Ontario Electricity Regulation Crisis Report ““ Part 56: More Behind Closed Doors OEB Appointments

In a return to the historic practice of appointing OEB members without any transparent review process, the McGuinty government has appointed two new part-time Board Members, effective February 1, 2013, each for a two-year term. Public notice of these appointments was after their effective date.

The new appointees, with their official bios are:

Allison Duff, M.A., B. Comm., CMA, PMP

Allison is an independent consultant and former banking executive. She is also a Certified Management Accountant with an M.A. in Economics. As a former staff member of the OEB, Allison has extensive regulatory experience. In her capacity as a consultant, Allison has previously appeared before the Board on behalf of the Consumers Council of Canada.

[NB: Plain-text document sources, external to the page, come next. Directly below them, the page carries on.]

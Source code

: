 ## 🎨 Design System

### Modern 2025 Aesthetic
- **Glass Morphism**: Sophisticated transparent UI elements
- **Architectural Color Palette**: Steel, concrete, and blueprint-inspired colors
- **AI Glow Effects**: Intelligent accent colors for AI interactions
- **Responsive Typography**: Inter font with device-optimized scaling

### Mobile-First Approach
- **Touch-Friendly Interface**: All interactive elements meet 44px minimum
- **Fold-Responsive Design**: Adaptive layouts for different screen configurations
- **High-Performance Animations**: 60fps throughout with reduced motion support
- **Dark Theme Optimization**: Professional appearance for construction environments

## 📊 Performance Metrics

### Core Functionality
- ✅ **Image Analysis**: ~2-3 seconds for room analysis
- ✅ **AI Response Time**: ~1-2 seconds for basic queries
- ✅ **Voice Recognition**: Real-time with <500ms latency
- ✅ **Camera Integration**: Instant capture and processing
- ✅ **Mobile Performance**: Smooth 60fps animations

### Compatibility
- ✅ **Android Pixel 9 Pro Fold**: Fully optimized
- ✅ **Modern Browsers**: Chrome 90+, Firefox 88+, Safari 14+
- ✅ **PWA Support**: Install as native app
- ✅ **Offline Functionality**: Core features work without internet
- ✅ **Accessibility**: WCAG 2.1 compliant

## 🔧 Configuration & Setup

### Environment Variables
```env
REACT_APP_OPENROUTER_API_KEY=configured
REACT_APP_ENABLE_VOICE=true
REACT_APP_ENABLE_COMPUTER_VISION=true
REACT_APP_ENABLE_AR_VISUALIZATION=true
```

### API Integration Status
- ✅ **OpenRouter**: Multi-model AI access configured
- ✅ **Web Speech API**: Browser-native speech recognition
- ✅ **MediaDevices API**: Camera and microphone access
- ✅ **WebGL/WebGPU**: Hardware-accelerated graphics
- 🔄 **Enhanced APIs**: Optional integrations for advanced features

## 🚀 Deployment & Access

Peter Noonan, L.L.B., B.A.

Peter Noonan is an Ottawa-based lawyer with a distinguished career in the energy, environment and transportation sectors. As former Counsel at the National Energy Board, Peter has appeared in various regulatory proceedings. While at the Department of Justice, Peter developed extensive expertise and experience in the field of alternative dispute resolution (ADR) related to Crown and aboriginal relationships.

In June of 2012, after years of criticism over the lack of transparency in the OEB appointments process, the first slate of new candidates for appointment appeared before the Ontario Standing Committee on Government Agencies for review. I reported on this welcome precedent here.

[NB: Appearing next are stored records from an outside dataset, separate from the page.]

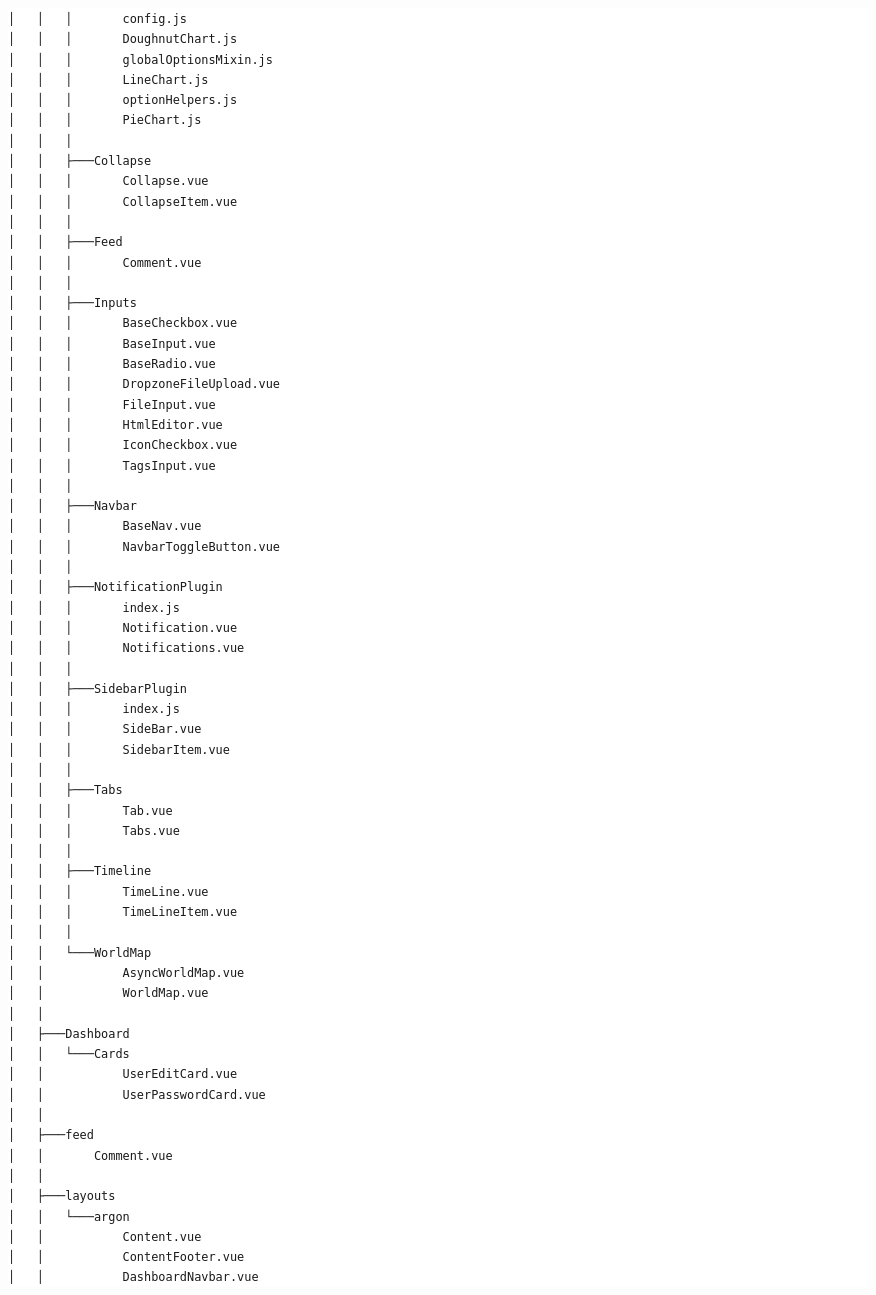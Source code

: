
 ```
│   │   │       config.js
│   │   │       DoughnutChart.js
│   │   │       globalOptionsMixin.js
│   │   │       LineChart.js
│   │   │       optionHelpers.js
│   │   │       PieChart.js
│   │   │
│   │   ├───Collapse
│   │   │       Collapse.vue
│   │   │       CollapseItem.vue
│   │   │
│   │   ├───Feed
│   │   │       Comment.vue
│   │   │
│   │   ├───Inputs
│   │   │       BaseCheckbox.vue
│   │   │       BaseInput.vue
│   │   │       BaseRadio.vue
│   │   │       DropzoneFileUpload.vue
│   │   │       FileInput.vue
│   │   │       HtmlEditor.vue
│   │   │       IconCheckbox.vue
│   │   │       TagsInput.vue
│   │   │
│   │   ├───Navbar
│   │   │       BaseNav.vue
│   │   │       NavbarToggleButton.vue
│   │   │
│   │   ├───NotificationPlugin
│   │   │       index.js
│   │   │       Notification.vue
│   │   │       Notifications.vue
│   │   │
│   │   ├───SidebarPlugin
│   │   │       index.js
│   │   │       SideBar.vue
│   │   │       SidebarItem.vue
│   │   │
│   │   ├───Tabs
│   │   │       Tab.vue
│   │   │       Tabs.vue
│   │   │
│   │   ├───Timeline
│   │   │       TimeLine.vue
│   │   │       TimeLineItem.vue
│   │   │
│   │   └───WorldMap
│   │           AsyncWorldMap.vue
│   │           WorldMap.vue
│   │
│   ├───Dashboard
│   │   └───Cards
│   │           UserEditCard.vue
│   │           UserPasswordCard.vue
│   │
│   ├───feed
│   │       Comment.vue
│   │
│   ├───layouts
│   │   └───argon
│   │           Content.vue
│   │           ContentFooter.vue
│   │           DashboardNavbar.vue
```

Unfortunately, the government immediately departed from this beneficial innovation in the subsequent appointment of Christine Long, a lawyer with a practice serving FIT generators.

This is the first time to my knowledge that the Board complement aside from the Chair has a majority of part-timers. I have previously commented that the trend toward part-timers weakens the Board by shifting the balance of power in favour of the Chair. With more part-timers, the Board’s administration and decision making is likely to become less diversified.

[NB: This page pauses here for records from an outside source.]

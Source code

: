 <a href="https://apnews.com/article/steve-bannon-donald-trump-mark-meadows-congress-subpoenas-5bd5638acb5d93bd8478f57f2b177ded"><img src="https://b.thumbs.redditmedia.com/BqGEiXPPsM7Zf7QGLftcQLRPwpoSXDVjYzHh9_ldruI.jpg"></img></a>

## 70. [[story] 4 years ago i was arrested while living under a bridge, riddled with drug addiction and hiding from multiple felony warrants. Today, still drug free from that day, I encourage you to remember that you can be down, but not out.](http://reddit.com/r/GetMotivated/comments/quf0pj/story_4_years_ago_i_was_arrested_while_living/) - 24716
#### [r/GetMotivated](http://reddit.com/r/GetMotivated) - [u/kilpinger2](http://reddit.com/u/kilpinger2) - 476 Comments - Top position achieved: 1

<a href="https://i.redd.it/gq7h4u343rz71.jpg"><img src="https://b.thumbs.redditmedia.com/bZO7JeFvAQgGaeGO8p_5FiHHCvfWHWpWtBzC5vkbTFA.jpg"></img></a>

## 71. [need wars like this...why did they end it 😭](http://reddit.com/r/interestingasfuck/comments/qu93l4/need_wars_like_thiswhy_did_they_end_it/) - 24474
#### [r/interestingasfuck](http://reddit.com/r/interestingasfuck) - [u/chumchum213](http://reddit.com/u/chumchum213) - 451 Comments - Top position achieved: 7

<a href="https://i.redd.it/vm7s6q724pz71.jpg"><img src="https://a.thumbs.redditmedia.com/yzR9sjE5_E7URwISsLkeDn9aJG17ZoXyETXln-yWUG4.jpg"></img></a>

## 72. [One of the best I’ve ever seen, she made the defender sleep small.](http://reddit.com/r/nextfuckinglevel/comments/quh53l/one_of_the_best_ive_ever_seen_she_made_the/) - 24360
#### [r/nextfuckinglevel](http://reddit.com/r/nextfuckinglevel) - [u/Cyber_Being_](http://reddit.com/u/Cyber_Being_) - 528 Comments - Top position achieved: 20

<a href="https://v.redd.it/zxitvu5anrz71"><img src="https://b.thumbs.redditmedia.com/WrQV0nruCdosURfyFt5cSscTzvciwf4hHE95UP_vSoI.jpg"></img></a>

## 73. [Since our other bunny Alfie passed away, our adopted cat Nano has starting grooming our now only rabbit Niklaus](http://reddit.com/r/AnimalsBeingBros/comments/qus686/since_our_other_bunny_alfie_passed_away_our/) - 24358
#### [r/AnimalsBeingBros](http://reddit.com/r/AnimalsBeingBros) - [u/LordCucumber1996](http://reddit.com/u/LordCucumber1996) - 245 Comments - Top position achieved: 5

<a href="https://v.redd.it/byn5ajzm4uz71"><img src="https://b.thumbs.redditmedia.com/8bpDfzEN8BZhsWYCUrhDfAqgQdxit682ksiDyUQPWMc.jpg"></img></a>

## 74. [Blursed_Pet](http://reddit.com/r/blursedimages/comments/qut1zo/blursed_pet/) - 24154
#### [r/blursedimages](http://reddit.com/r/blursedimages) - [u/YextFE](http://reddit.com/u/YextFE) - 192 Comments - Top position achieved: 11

The new appointments fail to fill the statutory gap requiring two vice chairs. I have previously commented that the government’s failure to provide the Board with the full vice chair complement weakens the Board. Like the shift toward part-timers, the lack of a second vice chair shifts power in favour of the Chair.

Post Script and Correction (April 8, 2013 2:30): The original post, presented unchanged above, incorrectly states that Christine Long was appointed after the three candidates whose appointments were reviewed by a committee of the Legislature. That statement was incorrect. Long was appointed 2012 June 13 and the three reviewed appointments were effective 2012 June 20.